Moro fu l’insieme di una volontà ferrea, di una fede profonda verso la democrazia.

Un paziente tessitore di rapporti umani, rispettoso nei confronti delle idee altrui, convinto che nel confronto, lontano da faziosità, avrebbe prevalso l’Uomo.

Non l’ho mai sentito dare un giudizio negativo nei confronti di nessuno anche difronte a polemiche pretestuose.

Aveva convincimenti forti accompagnati da una grande speranza nei ravvedimenti di errori e di analisi parziali. Ricordo i Suoi giudizi positivi su Donat-Cattin.

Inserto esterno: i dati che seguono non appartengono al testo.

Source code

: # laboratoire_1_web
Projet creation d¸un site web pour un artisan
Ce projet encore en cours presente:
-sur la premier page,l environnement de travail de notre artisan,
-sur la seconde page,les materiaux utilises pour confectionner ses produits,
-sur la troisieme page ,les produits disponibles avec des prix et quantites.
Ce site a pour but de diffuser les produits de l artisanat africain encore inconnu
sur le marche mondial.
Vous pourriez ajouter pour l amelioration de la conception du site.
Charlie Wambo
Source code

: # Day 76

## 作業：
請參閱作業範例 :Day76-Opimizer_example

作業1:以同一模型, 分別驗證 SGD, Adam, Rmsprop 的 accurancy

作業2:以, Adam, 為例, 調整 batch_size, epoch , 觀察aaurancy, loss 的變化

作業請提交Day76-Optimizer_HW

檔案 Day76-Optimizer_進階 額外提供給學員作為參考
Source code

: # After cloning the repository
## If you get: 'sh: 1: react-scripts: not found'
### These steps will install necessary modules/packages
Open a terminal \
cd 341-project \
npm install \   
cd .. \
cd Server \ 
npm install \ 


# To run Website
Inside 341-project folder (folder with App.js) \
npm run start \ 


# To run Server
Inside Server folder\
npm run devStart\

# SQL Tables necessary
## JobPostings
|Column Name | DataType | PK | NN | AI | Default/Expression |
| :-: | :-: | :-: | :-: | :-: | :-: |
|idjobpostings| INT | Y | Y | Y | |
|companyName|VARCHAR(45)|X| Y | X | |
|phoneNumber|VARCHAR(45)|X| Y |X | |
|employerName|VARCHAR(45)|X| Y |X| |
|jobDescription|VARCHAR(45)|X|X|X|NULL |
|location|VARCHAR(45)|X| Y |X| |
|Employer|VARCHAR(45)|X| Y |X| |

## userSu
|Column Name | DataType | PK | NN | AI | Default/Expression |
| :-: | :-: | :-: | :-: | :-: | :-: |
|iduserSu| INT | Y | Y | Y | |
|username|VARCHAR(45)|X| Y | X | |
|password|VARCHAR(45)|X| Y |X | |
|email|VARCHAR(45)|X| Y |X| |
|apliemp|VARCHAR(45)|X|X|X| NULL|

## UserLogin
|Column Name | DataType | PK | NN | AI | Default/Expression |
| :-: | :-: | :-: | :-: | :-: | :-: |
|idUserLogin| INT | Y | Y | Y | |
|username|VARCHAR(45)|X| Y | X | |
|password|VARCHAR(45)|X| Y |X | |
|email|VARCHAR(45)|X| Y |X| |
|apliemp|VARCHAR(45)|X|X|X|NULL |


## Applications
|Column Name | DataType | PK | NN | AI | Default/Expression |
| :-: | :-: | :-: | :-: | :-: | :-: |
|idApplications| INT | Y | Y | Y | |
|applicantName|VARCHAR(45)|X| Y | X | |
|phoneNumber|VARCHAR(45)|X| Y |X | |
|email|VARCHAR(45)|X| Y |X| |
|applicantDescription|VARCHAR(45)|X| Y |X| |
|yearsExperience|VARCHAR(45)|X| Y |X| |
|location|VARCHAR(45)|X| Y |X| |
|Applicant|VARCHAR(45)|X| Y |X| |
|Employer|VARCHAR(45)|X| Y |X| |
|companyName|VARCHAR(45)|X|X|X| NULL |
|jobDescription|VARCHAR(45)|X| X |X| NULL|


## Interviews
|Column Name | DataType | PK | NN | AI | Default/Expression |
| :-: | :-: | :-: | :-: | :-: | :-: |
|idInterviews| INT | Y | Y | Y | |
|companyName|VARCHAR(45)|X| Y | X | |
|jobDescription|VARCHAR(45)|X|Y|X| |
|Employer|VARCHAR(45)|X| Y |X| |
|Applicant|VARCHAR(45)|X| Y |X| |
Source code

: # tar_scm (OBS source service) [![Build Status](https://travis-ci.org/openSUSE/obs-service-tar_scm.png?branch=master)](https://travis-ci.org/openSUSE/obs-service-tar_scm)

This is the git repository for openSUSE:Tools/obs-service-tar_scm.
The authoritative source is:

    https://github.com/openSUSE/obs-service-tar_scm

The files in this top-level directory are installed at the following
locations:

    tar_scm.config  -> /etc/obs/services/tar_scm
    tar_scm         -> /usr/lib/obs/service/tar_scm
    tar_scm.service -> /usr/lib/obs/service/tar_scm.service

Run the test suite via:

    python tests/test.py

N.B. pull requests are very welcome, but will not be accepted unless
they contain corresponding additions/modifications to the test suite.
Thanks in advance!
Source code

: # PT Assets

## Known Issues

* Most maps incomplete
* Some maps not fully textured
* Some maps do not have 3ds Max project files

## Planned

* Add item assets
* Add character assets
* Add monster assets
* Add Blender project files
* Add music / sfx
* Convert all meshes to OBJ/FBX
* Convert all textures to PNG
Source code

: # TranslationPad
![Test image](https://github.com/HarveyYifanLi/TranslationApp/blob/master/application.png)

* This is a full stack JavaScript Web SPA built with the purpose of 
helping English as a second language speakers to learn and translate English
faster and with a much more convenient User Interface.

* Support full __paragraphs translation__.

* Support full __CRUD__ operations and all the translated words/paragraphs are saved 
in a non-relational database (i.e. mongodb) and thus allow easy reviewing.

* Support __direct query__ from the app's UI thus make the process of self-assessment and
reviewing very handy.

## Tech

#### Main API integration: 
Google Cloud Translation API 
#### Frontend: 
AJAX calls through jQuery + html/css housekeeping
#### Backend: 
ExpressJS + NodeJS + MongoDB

Sembravano diversi ma solo nei tratti esteriori,  ma il “mite” Moro e il “sanguigno” Donat -Cattin erano simili.

Moro martire per la libertà, la giustizia sociale, sacrificato barbaramente.

Ricorre il centenario della morte di Matteotti. Una storia di martiri ricordata nelle ricorrenze.

Quella storia è spazzata via dal disegno eversivo del premierato che liquida il Parlamento con tutte le garanzie democratiche e dalla legge sulle regioni che rompe l’unità del Paese e quindi i valori della solidarietà.

Nessuno parla di disegno eversivo. A un disegno eversivo Moro e tanti si contrapposero e pagarono con la vita. Il silenzio è il sintomo di un Paese che sta perdendo l’anima.

Alla fine voglio raccontare un episodio.

Eravamo nella sede del gruppo moroteo a Via Po presente Moro. Salvi e Belci comunicavano che il gruppo aveva raggiunto quasi il 4 per cento delle tessere. Moro si meravigliò molto e chiese come mai si fosse acquisito un risultato così importante.

Moro guidava una piccola formazione mentre altre avevano percentuali a doppie cifre. E’ un esempio che i pensieri forti non subiscono condizionamenti.

E Moro fu grande per il progetto di vita.